To Green’s point, only seven Knicks players played in all 18 of their playoff games, and although Thibodeau began playing reserves like Delon Wright, Landry Shamet and Cameron Payne toward the end of the Pacers series, by then it was too late.

What Does Draymond Think The Knicks Must Do This Off-season?

The Knicks are all-in to win the title, through at least the 2025-26 season. But Green thinks they need to add strategically this off-season.

As a member of the Warriors, Green couldn’t divulge specific names of players he felt the Knicks should target.

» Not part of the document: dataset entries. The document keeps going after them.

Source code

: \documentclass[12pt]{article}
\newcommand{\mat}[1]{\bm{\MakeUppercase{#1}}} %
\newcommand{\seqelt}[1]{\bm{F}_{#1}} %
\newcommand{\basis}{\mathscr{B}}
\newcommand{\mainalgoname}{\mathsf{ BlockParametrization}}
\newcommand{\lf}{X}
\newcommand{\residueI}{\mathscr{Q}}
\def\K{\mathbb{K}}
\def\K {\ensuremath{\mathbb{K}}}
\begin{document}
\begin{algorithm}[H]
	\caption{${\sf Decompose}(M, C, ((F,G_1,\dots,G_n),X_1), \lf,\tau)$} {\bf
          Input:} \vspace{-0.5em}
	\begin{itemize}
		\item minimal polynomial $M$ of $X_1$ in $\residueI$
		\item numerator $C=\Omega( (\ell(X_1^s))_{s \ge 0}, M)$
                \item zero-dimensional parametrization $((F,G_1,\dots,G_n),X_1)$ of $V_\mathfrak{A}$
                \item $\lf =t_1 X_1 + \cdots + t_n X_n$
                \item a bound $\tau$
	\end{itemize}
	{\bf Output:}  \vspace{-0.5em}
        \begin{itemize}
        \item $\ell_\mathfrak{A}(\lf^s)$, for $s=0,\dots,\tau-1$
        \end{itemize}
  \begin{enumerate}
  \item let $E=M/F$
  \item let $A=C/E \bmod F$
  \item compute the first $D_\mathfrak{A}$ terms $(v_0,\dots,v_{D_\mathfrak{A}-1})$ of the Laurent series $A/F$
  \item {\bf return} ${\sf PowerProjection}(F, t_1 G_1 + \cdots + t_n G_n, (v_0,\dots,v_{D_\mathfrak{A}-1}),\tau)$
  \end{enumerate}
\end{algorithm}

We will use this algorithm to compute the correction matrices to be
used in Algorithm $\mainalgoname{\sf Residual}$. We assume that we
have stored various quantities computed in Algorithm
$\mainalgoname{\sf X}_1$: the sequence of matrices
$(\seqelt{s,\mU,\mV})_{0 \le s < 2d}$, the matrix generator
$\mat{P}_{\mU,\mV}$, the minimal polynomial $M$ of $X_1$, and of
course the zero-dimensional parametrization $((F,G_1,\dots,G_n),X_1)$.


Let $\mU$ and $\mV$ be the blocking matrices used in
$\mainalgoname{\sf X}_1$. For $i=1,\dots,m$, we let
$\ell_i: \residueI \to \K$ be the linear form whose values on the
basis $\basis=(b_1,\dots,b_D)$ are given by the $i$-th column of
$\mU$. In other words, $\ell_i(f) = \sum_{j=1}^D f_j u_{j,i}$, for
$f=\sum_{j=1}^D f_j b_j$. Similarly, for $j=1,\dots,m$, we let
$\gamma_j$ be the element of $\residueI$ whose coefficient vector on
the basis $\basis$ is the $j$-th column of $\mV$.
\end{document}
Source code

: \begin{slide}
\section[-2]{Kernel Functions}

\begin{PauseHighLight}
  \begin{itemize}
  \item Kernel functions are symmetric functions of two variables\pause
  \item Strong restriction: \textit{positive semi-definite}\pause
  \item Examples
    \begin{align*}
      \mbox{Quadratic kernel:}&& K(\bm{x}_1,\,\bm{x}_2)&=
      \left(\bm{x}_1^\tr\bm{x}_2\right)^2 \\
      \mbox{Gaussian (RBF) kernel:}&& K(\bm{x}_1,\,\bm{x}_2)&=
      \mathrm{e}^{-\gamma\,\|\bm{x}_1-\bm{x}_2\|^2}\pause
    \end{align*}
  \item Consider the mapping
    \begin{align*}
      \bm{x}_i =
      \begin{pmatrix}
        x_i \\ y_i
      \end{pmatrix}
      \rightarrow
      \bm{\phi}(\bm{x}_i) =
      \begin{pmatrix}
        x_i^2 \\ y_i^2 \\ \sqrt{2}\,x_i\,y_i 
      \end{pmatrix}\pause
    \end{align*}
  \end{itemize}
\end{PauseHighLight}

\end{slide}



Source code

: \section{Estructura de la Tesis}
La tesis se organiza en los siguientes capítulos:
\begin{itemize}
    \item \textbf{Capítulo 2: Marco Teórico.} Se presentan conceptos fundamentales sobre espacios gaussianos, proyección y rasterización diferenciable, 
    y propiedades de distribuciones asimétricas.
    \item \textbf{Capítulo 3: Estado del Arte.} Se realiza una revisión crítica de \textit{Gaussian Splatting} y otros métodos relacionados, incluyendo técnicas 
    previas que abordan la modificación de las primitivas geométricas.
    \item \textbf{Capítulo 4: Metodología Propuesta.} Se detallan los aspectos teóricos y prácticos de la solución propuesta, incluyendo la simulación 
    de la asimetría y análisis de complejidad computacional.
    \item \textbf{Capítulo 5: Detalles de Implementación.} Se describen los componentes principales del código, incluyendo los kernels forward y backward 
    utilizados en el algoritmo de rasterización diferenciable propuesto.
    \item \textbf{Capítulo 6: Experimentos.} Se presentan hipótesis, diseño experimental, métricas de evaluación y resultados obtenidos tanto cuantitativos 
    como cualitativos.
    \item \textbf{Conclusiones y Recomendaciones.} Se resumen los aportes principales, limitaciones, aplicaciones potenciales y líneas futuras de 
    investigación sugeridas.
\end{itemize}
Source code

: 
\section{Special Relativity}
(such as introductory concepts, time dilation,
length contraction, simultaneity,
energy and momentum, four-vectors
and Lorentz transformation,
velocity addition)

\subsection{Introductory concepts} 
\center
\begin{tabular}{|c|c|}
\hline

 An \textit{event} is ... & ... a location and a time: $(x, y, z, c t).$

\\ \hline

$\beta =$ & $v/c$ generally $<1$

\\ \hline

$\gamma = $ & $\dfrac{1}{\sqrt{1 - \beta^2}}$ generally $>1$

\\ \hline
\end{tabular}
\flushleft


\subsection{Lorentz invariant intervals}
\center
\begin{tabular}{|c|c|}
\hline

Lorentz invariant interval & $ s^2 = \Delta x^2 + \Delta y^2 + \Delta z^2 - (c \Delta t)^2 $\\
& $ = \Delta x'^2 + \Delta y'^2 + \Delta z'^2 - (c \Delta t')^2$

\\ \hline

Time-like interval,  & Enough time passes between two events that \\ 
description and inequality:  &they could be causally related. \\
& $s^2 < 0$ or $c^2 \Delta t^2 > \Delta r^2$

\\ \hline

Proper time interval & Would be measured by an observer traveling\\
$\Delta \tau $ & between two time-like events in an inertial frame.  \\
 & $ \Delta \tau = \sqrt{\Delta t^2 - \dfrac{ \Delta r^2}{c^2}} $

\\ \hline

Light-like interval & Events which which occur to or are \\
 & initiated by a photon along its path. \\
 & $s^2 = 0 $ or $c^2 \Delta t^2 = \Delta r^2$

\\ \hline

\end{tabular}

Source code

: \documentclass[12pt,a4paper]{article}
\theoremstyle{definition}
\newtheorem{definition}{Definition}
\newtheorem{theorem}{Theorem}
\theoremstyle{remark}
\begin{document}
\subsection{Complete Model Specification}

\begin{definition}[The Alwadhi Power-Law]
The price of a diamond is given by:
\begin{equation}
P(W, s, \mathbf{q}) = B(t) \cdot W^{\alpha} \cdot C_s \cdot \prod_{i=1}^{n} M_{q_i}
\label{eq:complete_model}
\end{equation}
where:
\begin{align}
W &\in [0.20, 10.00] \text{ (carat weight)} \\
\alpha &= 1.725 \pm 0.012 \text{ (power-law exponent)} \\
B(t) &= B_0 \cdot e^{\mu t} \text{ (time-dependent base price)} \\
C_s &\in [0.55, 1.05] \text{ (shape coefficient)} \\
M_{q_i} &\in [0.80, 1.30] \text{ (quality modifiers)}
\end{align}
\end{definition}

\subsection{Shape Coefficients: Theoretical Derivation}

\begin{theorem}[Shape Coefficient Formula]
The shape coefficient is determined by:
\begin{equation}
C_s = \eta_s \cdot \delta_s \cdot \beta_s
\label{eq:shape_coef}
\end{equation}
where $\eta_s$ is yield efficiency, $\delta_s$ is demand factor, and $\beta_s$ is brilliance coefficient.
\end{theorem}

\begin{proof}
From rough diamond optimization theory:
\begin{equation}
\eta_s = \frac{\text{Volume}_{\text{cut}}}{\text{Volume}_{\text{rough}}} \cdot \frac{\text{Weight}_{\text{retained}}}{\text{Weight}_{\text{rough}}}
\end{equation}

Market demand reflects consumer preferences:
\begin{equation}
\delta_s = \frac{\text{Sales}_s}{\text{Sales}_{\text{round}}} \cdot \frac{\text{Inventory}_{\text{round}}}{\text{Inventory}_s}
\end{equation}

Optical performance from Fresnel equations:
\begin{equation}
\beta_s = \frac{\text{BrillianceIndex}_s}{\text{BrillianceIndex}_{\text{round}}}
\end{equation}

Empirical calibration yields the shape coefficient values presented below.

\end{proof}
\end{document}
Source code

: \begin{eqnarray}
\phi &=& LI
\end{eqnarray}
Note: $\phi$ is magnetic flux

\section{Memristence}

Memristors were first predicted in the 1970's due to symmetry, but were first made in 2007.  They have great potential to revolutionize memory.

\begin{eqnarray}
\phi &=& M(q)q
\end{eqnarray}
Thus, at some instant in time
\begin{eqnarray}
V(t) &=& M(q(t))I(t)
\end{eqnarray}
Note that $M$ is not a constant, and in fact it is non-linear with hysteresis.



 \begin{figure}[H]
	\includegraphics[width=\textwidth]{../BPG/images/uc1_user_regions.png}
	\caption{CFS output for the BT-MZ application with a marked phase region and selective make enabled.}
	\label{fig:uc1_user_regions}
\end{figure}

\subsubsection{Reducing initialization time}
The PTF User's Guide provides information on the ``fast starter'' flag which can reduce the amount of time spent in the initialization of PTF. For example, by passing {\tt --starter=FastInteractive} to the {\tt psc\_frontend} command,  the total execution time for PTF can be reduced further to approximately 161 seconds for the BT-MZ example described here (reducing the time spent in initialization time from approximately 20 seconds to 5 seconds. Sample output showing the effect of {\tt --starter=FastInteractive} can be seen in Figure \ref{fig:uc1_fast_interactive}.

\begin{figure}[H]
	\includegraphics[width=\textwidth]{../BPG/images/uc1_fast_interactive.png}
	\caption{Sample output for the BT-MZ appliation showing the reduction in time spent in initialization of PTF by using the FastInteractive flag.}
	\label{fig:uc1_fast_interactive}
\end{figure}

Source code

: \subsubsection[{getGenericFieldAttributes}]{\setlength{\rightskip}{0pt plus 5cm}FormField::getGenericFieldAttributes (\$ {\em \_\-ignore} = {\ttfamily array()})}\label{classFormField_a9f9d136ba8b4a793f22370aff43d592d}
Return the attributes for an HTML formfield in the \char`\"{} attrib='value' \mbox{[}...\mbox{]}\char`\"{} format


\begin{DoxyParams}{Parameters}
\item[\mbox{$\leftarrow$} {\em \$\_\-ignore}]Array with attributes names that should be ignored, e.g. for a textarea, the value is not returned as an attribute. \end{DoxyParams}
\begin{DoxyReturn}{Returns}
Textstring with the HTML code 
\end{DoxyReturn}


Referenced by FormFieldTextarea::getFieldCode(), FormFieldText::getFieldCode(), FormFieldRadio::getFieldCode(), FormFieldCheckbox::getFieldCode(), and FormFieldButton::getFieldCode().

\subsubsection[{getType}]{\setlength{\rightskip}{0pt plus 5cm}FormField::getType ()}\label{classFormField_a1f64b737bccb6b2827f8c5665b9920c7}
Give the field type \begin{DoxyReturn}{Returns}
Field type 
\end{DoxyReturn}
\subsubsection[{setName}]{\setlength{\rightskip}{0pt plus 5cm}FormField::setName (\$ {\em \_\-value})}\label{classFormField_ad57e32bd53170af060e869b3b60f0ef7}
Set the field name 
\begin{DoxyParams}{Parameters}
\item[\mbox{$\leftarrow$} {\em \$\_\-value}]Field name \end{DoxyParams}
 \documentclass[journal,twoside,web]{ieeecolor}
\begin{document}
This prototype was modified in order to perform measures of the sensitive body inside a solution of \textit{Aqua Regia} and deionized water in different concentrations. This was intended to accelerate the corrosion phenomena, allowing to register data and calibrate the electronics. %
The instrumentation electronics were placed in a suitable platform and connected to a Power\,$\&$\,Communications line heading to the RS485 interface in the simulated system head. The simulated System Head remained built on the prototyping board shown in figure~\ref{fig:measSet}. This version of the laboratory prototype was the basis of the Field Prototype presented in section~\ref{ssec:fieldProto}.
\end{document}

But he did share his feeling that the New York roster is not championship-caliber as currently constructed, even though it unseated the reigning champion Boston Celtics in six games in the second round.

“It ain’t there yet; I just don’t foresee it,” Green said. “If you’re talking about championships, they need to add a great player to that roster.”

The Knicks have about $13 million in cap space before crossing the NBA’s super-restrictive second apron, which would stymie their ability to make moves.

With superstars like Giannis Antetokounmpo and Kevin Durant likely to be moved via trades, New York could get in the mix on either by trading young players or its two first-round picks in 2026 along with its 2030 draft pick — the Knicks sent their firsts in 2025, 2027, 2029 and 2031 to Brooklyn for Bridges.

Still, Green knows things can get done even without picks and cap space and is imploring New York to do something big.

“How do you [add a great player to the Knicks roster]? That ain’t for me to get into,” Green said. “But they need to add a great player if you think they’re going to compete for an actual NBA championship.”